I have a multidimensional array in this structure:
$arr = [
0 => ['ref' => 'Q1'],
1 => ['ref' => 'C6'],
2 => ['ref' => 'C13'],
3 => ['ref' => 'S3'],
4 => ['ref' => 'Q11'],
8 => ['ref' => 'S7'],
9 => ['ref' => 'C4'],
];
I want to sort the array so that the order of values are S, Q, D, C, P, E and if possible have each alphanumeric ascending while also keeping the associate key [ref], like this:
$arr = [
0 => ['ref' => 'S3'],
1 => ['ref' => 'S7'],
2 => ['ref' => 'Q1'],
3 => ['ref' => 'Q11'],
4 => ['ref' => 'C4'],
8 => ['ref' => 'C6'],
9 => ['ref' => 'C13'],
];
This code should do what you want.
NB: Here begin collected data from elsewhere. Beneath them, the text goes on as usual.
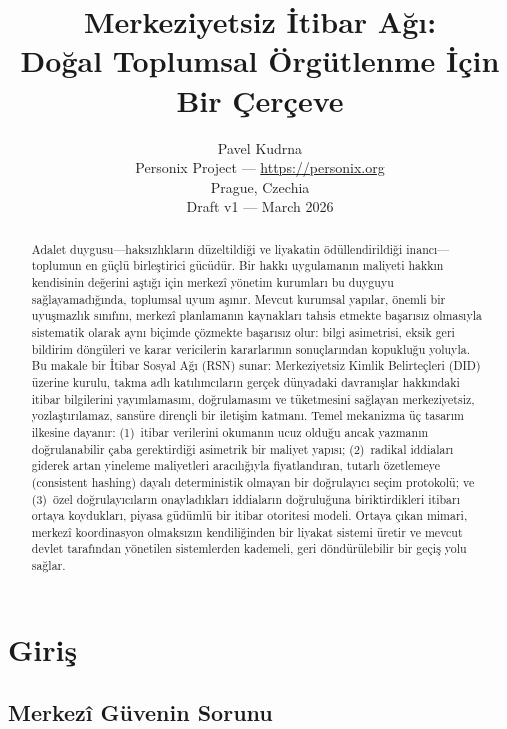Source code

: \documentclass[11pt,a4paper,twocolumn]{article}
\title{\textbf{Merkeziyetsiz İtibar Ağı:\\Doğal Toplumsal Örgütlenme İçin Bir Çerçeve}}
\author{Pavel Kudrna\\Personix Project --- \url{https://personix.org}\\Prague, Czechia\\Draft v1 --- March 2026}
\date{}
\begin{document}
\maketitle

\begin{abstract}
Adalet duygusu---haksızlıkların düzeltildiği ve liyakatin ödüllendirildiği inancı---toplumun en güçlü birleştirici gücüdür. Bir hakkı uygulamanın maliyeti hakkın kendisinin değerini aştığı için merkezî yönetim kurumları bu duyguyu sağlayamadığında, toplumsal uyum aşınır. Mevcut kurumsal yapılar, önemli bir uyuşmazlık sınıfını, merkezî planlamanın kaynakları tahsis etmekte başarısız olmasıyla sistematik olarak aynı biçimde çözmekte başarısız olur: bilgi asimetrisi, eksik geri bildirim döngüleri ve karar vericilerin kararlarının sonuçlarından kopukluğu yoluyla. Bu makale bir İtibar Sosyal Ağı (RSN) sunar: Merkeziyetsiz Kimlik Belirteçleri (DID) üzerine kurulu, takma adlı katılımcıların gerçek dünyadaki davranışlar hakkındaki itibar bilgilerini yayımlamasını, doğrulamasını ve tüketmesini sağlayan merkeziyetsiz, yozlaştırılamaz, sansüre dirençli bir iletişim katmanı. Temel mekanizma üç tasarım ilkesine dayanır: (1)~itibar verilerini okumanın ucuz olduğu ancak yazmanın doğrulanabilir çaba gerektirdiği asimetrik bir maliyet yapısı; (2)~radikal iddiaları giderek artan yineleme maliyetleri aracılığıyla fiyatlandıran, tutarlı özetlemeye (consistent hashing) dayalı deterministik olmayan bir doğrulayıcı seçim protokolü; ve (3)~özel doğrulayıcıların onayladıkları iddiaların doğruluğuna biriktirdikleri itibarı ortaya koydukları, piyasa güdümlü bir itibar otoritesi modeli. Ortaya çıkan mimari, merkezî koordinasyon olmaksızın kendiliğinden bir liyakat sistemi üretir ve mevcut devlet tarafından yönetilen sistemlerden kademeli, geri döndürülebilir bir geçiş yolu sağlar.
\end{abstract}

\section{Giriş}

\subsection{Merkezî Güvenin Sorunu}
\end{document}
It uses usort
with a compare function that first looks at the leading character and sorts that based on your specified order: S, Q, D, C, P, E. If the character is the same, it then compares the integer part of the value. Now the problem is that this loses the keys. We can't use uasort
to get around that, as it will move the keys with the corresponding value. To get around that we first grab the keys of the array, then combine the keys with the sorted array at the end:
function mysort($a, $b) {
$sort_order = ['S', 'Q', 'D', 'C', 'P', 'E'];
// first, sort by leading character
$s = array_search($a['ref'][0], $sort_order) - array_search($b['ref'][0], $sort_order);
if ($s != 0) return $s;
// if the same, sort by numeric part
return (int)substr($a['ref'], 1) - (int)substr($b['ref'], 1);
}
$keys = array_keys($arr);
usort($arr, 'mysort');
$arr = array_combine($keys, $arr);
Output:
Array
(
[0] => Array
(
[ref] => S3
)
[1] => Array
(
[ref] => S7
)
[2] => Array
(
[ref] => Q1
)
[3] => Array
(
[ref] => Q11
)
[4] => Array
(
[ref] => C4
)
[8] => Array
(
[ref] => C6
)
[9] => Array
(
[ref] => C13
)
)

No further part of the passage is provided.